DIRECTOR. If you think this version is self-indulgent you should have seen the first draft.
WRITER. I’m not sure emotive, personal expression and self-indulgence are necessarily the same thing. I find fifteen pages of finely wrought, cold, rational, academic dialectic self-indulgent. Just because it’s a woman standing on stage saying how she feels /
DIRECTOR. / How she feels, exactly. This entire movement at the moment is so fucking self–
WRITER. As opposed to how he thinks. You don’t think we’re saturated with how ‘he thinks’. I mean the entire structure of the Western world is organised on the principle of how ‘he thinks’.
DIRECTOR. Exactly ‘the world’ – it’s a broader perspective,
it’s accessible to – it’s not just one person’s endless, self-involved perspective on their own anguish.
WRITER. Hamlet.
DIRECTOR. Which uses the personal as a political /
WRITER. / So why can’t the same be true here?
FEMALE ACTOR. It doesn’t feel like a rant – to play it.

Weird – long pause – no one seems to have an answer.

DIRECTOR. Any more questions from the audience?

“The entire structure of the Western world is organised on how ‘he thinks.’”

In other words, this theater, in Chicago, is how ‘he thinks’ as well.


I think it’s very easy to be romantic about theater if you’ve made it before. When we drink the Kool-Aid, we enter a long process of learning: physical embodiment, speaking, vulnerability, collaboration, and spacemaking. All of that, when it’s developed and focused, can transform a mundane experience into something transcendent, spiritual even. It’s why people so desperately claw their way into the industrial cliques and arts institutions that deign resources and power upon individuals—because when theater artists find a project and the chemistry with our collaborators is right and the sun strikes the ground outside of our doors just right, then something impossible happens and the body responds with the physical state of awe and wonder and all things condense into the singular moment of here-and-now.

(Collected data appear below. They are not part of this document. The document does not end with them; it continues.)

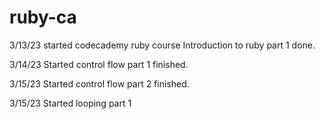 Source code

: # ruby-ca

3/13/23 started codecademy ruby course
Introduction to ruby part 1 done.

3/14/23
Started control flow part 1
finished.

3/15/23
Started control flow part 2
finished.

3/15/23
Started looping part 1




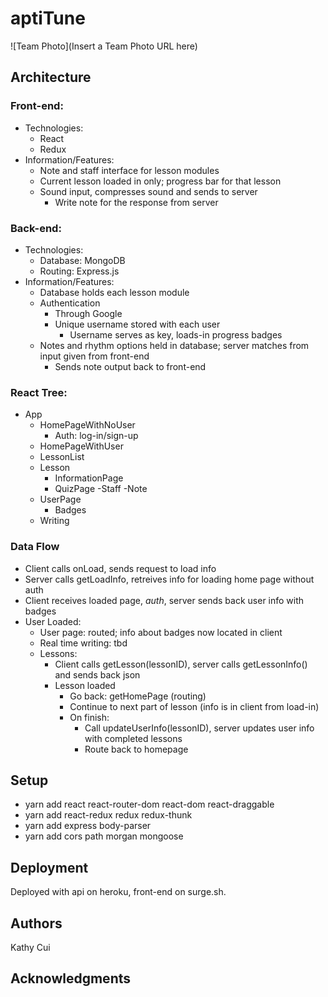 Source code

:# aptiTune

![Team Photo](Insert a Team Photo URL here)

## Architecture

### Front-end:
- Technologies:
  - React
  - Redux
- Information/Features:
  - Note and staff interface for lesson modules
  - Current lesson loaded in only; progress bar for that lesson
  - Sound input, compresses sound and sends to server
    - Write note for the response from server

### Back-end:
- Technologies:
  - Database: MongoDB
  - Routing: Express.js
- Information/Features:
  - Database holds each lesson module
  - Authentication
    - Through Google
    - Unique username stored with each user
      - Username serves as key, loads-in progress badges
  - Notes and rhythm options held in database; server matches from input given from front-end
    - Sends note output back to front-end
  
### React Tree: 
- App
  - HomePageWithNoUser
    - Auth: log-in/sign-up
  - HomePageWithUser
   - LessonList
    - Lesson
      - InformationPage
      - QuizPage
        -Staff
          -Note
  - UserPage
    - Badges
  - Writing
  
  
### Data Flow
- Client calls onLoad, sends request to load info 
- Server calls getLoadInfo, retreives info for loading home page without auth
- Client receives loaded page, *auth*, server sends back user info with badges
- User Loaded:
  - User page: routed; info about badges now located in client
  - Real time writing: tbd
  - Lessons:
    - Client calls getLesson(lessonID), server calls getLessonInfo() and sends back json
    - Lesson loaded
      - Go back: getHomePage (routing)
      - Continue to next part of lesson (info is in client from load-in)
      - On finish:
        - Call updateUserInfo(lessonID), server updates user info with completed lessons
        - Route back to homepage

## Setup

- yarn add react react-router-dom react-dom react-draggable
- yarn add react-redux redux redux-thunk
- yarn add express body-parser
- yarn add cors path morgan mongoose

## Deployment

Deployed with api on heroku, front-end on surge.sh. 

## Authors

Kathy Cui

## Acknowledgments
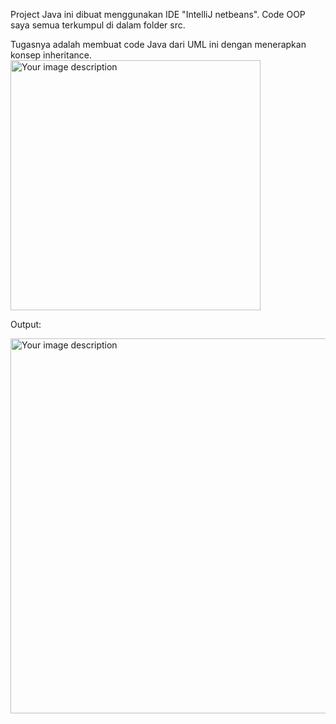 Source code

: Project Java ini dibuat menggunakan IDE "IntelliJ netbeans". Code OOP saya semua terkumpul di dalam folder src.

Tugasnya adalah membuat code Java dari UML ini dengan menerapkan konsep inheritance. 
<img src="https://github.com/user-attachments/assets/b017c566-f94c-4561-819c-9a4d05ea4196" alt="Your image description" width="400" />

Output:

<img src="https://github.com/user-attachments/assets/703c5501-2872-4f89-a3bf-328a61a115d9" alt="Your image description" width="600" />
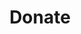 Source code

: ---
title: "Donate"
logo: "/img/logo.svg"
image: "/img/facebook-cute-girl.jpg"
full_image: "/img/facebook-beautiful-girl.jpg"
contact_description: Even a small donation makes a difference to us. So don't be shy and support us with whatever you can. For further queries or details please feel free to contact us.
contact_entries:
  - heading: Abid Iqbal
    phone: "Call: 03009544394"
    email: "Email: cdr.abid@gmail.com"
  - heading: Ayesha Iqbal
    phone: "Call: 03135418622"
    email: "Email: ayeshaiq@gmail.com"
accounts:
  heading: Welfare Accounts
  description: Donations can be made in the following account.
  types:
    - description: Donations for Faiz-e-Aam Trust are spent on all projects. Funds are distributed on ongoing projects or where it is needed the most.
      option: 1
      price: Trust
      items:
        - label: Title of Account
          text: FAIZ-E-AAM WELFARE TRUST
        - label: Account Number
          text: 1-4-5-20311-714-165132
        - label: Branch
          text: "Summit Bank, F-10 Markaz Branch, Plot # 8, Maroof International Hospital, F-10 Markaz Islamabad, Pakistan."
        - label: Branch Code
          text: 1-4-5
        - label: "IBAN #"
          text: PK90SUMB0405027140165132
        - label: Swift Code
          text: SUMBPKKA
        - label: Currency
          text: Pak Rupees - Current Account
--- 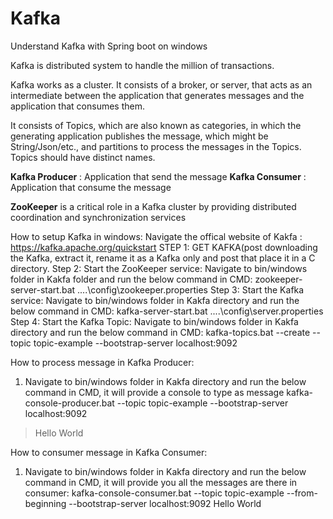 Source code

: # Kafka
Understand Kafka with Spring boot on windows

Kafka is distributed system to handle the million of transactions.

Kafka works as a cluster. It consists of a broker, or server, that acts as an intermediate between the application that generates messages and the application that consumes them.

It consists of Topics, which are also known as categories, in which the generating application publishes the message, which might be String/Json/etc., and partitions to process the messages in the Topics. Topics should have distinct names.

**Kafka Producer** : Application that send the message
**Kafka Consumer** : Application that consume the message

**ZooKeeper** is a critical role in a Kafka cluster by providing distributed coordination and synchronization services

How to setup Kafka in windows:
Navigate the offical website of Kakfa : https://kafka.apache.org/quickstart
STEP 1: GET KAFKA(post downloading the Kafka, extract it, rename it as a Kafka only and post that place it in a C directory.
Step 2: Start the ZooKeeper service: Navigate to bin/windows folder in Kakfa folder and run the below command in CMD:
zookeeper-server-start.bat ..\..\config\zookeeper.properties
Step 3: Start the Kafka service: Navigate to bin/windows folder in Kakfa directory and run the below command in CMD:
kafka-server-start.bat ..\..\config\server.properties
Step 4: Start the Kafka Topic: Navigate to bin/windows folder in Kakfa directory and run the below command in CMD:
kafka-topics.bat --create --topic topic-example --bootstrap-server localhost:9092


How to process message in Kafka Producer:
1. Navigate to bin/windows folder in Kakfa directory and run the below command in CMD, it will provide a console to type as message
kafka-console-producer.bat --topic topic-example --bootstrap-server localhost:9092
> Hello World


How to consumer message in Kafka Consumer:
1. Navigate to bin/windows folder in Kakfa directory and run the below command in CMD, it will provide you all the messages are there in consumer:
kafka-console-consumer.bat --topic topic-example --from-beginning --bootstrap-server localhost:9092
Hello World
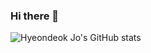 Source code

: ### Hi there 👋

<!--
**gusejr4547/gusejr4547** is a ✨ _special_ ✨ repository because its `README.md` (this file) appears on your GitHub profile.

Here are some ideas to get you started:

- 🔭 I’m currently working on ...
- 🌱 I’m currently learning ...
- 👯 I’m looking to collaborate on ...
- 🤔 I’m looking for help with ...
- 💬 Ask me about ...
- 📫 How to reach me: ...
- 😄 Pronouns: ...
- ⚡ Fun fact: ...
-->

![Hyeondeok Jo's GitHub stats](https://github-readme-stats.vercel.app/api?username=gusejr4547&show_icons=true&theme=radical&count_private=true)
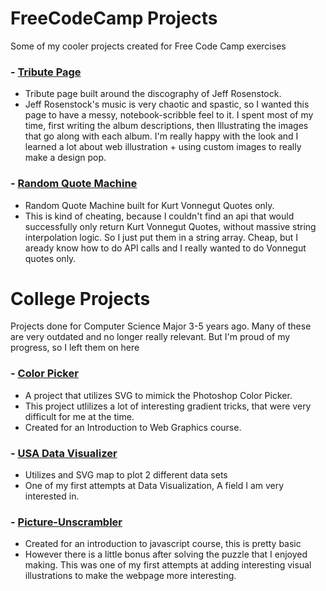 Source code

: # FreeCodeCamp Projects
Some of my cooler projects created for Free Code Camp exercises

### - [Tribute Page](https://michaelallenscott.github.io/Projects/FreeCodeCampProjects/Build-A-Tribute-Page/Rosenstockcom.html)
  - Tribute page built around the discography of Jeff Rosenstock.
  - Jeff Rosenstock's music is very chaotic and spastic, so I wanted this page to have a messy, notebook-scribble feel to it. I spent most of my time, first writing the album descriptions, then Illustrating the images that go along with each album. I'm really happy with the look and I learned a lot about web illustration + using custom images to really make a design pop.

### - [Random Quote Machine](https://michaelallenscott.github.io/Projects/FreeCodeCampProjects/Build-A-Random-Quote-Machine/Vonnequotes.html)
  - Random Quote Machine built for Kurt Vonnegut Quotes only.
  - This is kind of cheating, because I couldn't find an api that would successfully only return Kurt Vonnegut Quotes, without massive string interpolation logic. So I just put them in a string array. Cheap, but I aready know how to do API calls and I really wanted to do Vonnegut quotes only.
  
# College Projects
Projects done for Computer Science Major 3-5 years ago. Many of these are very outdated and no longer really relevant. But I'm proud of my progress, so I left them on here

### - [Color Picker](https://michaelallenscott.github.io/Projects/CollegeProjects/Color-Picker/337FP/337FP.html) 
  - A project that utilizes SVG to mimick the Photoshop Color Picker.
  - This project utlilizes a lot of interesting gradient tricks, that were very difficult for me at the time.
  - Created for an Introduction to Web Graphics course.

### - [USA Data Visualizer](https://michaelallenscott.github.io/Projects/CollegeProjects/USA-Data-Visualization/317FP.html) 
  - Utilizes and SVG map to plot 2 different data sets
  - One of my first attempts at Data Visualization, A field I am very interested in.
  
### - [Picture-Unscrambler](https://michaelallenscott.github.io/Projects/CollegeProjects/Picture-Unscrambler/as4.html) 
  - Created for an introduction to javascript course, this is pretty basic
  - However there is a little bonus after solving the puzzle that I enjoyed making. This was one of my first attempts at adding interesting visual illustrations to make the webpage more interesting.
  

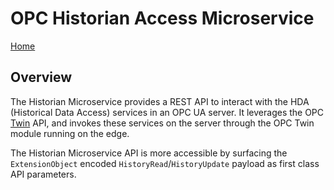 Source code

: # OPC Historian Access Microservice

[Home](readme.md)

## Overview

The Historian Microservice provides a REST API to interact with the HDA (Historical Data Access) services in an OPC UA server.  It leverages the OPC [Twin](twin.md) API, and invokes these services on the server through the OPC Twin module running on the edge.

The Historian Microservice API is more accessible by surfacing the `ExtensionObject` encoded `HistoryRead`/`HistoryUpdate` payload as first class API parameters.

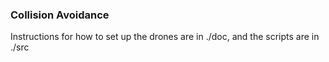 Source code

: ### Collision Avoidance

Instructions for how to set up the drones are in ./doc, and the scripts are in ./src



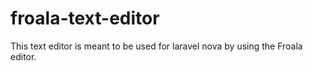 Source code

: # froala-text-editor
This text editor is meant to be used for laravel nova by using the Froala editor.
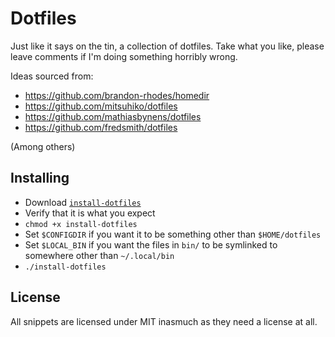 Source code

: # Dotfiles

Just like it says on the tin, a collection of dotfiles.
Take what you like, please leave comments if I'm doing something horribly wrong.

Ideas sourced from:

* https://github.com/brandon-rhodes/homedir
* https://github.com/mitsuhiko/dotfiles
* https://github.com/mathiasbynens/dotfiles
* https://github.com/fredsmith/dotfiles

(Among others)

## Installing

* Download [`install-dotfiles`](https://raw.githubusercontent.com/svieira/dotfiles/master/install-dotfiles)
* Verify that it is what you expect
* `chmod +x install-dotfiles`
* Set `$CONFIGDIR` if you want it to be something other than `$HOME/dotfiles`
* Set `$LOCAL_BIN` if you want the files in `bin/` to be symlinked to somewhere other than `~/.local/bin`
* `./install-dotfiles`

## License

All snippets are licensed under MIT inasmuch as they need a license at all.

I mean, we also do it because of illusions, like ego and fame, and sometimes the wires get crossed, but many of us are at the end of the day looking to defibrillate our souls and change the shape of ourselves, and then all things. I believe in theater that transforms and changes things. When one speaks, I hear myself. I hear myself, looking for that mystical moment of now until forever.

But when we’re beholden to those institutions that assess quality based on societal structures that already exists—remember, the phrase is psychological realism—then how could those resources ever go towards anything new? Even as representation politics becomes normalized, the theater is so obviously a construction of white masculinity: women, trans people, Black, brown, Indigenous persons are turned into consumable goods, their trauma made delicious for largely white wealthy audiences while their experiences are reduced through this white western lens of psychological realism to reduce capacious myth to cultural commodity.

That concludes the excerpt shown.